Sunday, October 2, 2011

25 and...

Sometimes I wonder if I am going to be 'that girl'. No, not 'that girl who tried to hurt herself' like in the MTV series, 'Awkward', but 'that girl' who never gets married. At my 10-year high school reunion I fear being the bubbly blonde who has had her run of relationships, but without substance. Without stability. The bigger question is...Do I want the other option? Marriage? Kids? A garage?

One of my favorite movies of all time is, 'Father of the Bride'. The way Steve Martin breaks down in the grocery store over hot dog buns is much like the way I picture my father reacting if I ever tell him I'm engaged. Ideally my potential husband will have spoken with my parents about my 'hand in marriage', but that doesn't prevent the dramatic reaction.

It's no surprise, but my parents confuse me. I remember telling my father last year, "I don't want kids." His response, "Why not? Didn't you have a good a childhood, Martha?" It has nothing to do with my childhood. My childhood was GREAT! I am the first born AND I'm a girl. ('Nuf said?) I remember thinking I don't want kids, because I am not sure if I even want marriage. But I digress...My parents confuse me because though they wonder why I do not want kids, when I mention that yet another friend is engaged they say, "Oh, well that doesn't seem very fun anyway. That doesn't seem like a good idea." Would they prefer me to be a single mother? I doubt it. But for argument's sake, come on!

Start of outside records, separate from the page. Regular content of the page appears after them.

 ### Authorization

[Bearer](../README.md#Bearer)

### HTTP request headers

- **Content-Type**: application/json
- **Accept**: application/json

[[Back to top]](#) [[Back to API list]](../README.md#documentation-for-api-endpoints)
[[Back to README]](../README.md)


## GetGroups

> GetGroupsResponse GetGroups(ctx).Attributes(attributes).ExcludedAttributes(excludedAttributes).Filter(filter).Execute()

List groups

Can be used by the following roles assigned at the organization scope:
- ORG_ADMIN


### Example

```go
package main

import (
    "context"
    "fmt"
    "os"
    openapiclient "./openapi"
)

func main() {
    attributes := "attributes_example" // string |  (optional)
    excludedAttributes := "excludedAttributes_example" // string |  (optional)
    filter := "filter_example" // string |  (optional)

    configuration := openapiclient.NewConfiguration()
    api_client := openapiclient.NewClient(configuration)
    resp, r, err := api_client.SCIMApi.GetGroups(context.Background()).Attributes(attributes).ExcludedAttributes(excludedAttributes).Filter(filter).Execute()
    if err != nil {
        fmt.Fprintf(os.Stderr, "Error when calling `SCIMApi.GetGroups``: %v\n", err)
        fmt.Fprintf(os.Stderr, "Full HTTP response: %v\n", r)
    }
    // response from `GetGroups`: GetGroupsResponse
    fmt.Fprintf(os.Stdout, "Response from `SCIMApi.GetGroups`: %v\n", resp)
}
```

I think living by myself has spoiled me. As much as I enjoy the company of another, I enjoy my solitude. I know what you're thinking--I haven't found the right one! I think I've actually found a few potential right ones. I've just had bad timing. How does that one Train music video open? "They say timing is everything." Perhaps 'they' were right. And as time goes on, I appreciate having my own life, by myself, more and more. It's probably just a stage and/or phase I'm going through, but I can confidently say I am not interested in marriage...today. Maybe when I'm 40. Maybe when I've finally gotten my timing right. (Or when Ryan Reynolds finally returns my phone calls.)

In the mean time...FBGM. Lol, kidding! In the mean time...more blogging, less worrying. Life's too short to get caught up in being 'that girl' or not. Now. Who needs a pb&j with the crusts cut off?